-- SUPPLIED DATA follows --
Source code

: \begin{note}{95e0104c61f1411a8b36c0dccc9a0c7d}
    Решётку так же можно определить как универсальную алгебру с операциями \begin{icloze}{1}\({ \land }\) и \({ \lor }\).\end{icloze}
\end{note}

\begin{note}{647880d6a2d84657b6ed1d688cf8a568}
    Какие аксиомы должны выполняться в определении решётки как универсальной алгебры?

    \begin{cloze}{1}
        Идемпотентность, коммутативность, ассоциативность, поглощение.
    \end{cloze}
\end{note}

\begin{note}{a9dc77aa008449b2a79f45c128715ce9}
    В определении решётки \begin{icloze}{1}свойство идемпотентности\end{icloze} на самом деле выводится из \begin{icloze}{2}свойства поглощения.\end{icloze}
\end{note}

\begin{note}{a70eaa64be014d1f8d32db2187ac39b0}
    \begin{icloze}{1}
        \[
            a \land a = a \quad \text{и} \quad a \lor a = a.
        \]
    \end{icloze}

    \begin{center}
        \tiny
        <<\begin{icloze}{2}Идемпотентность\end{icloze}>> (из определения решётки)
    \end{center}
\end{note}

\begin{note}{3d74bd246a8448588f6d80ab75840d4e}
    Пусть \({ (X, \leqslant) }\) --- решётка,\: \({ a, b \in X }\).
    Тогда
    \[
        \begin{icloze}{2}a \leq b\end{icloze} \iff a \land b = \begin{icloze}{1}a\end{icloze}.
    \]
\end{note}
-- SUPPLIED DATA concluded --
HOW TO COMPLETE THIS TASK:
From the records above, count the lines in which the string "определении" is found, and answer with the number alone.

SOLVED EXERCISE:
2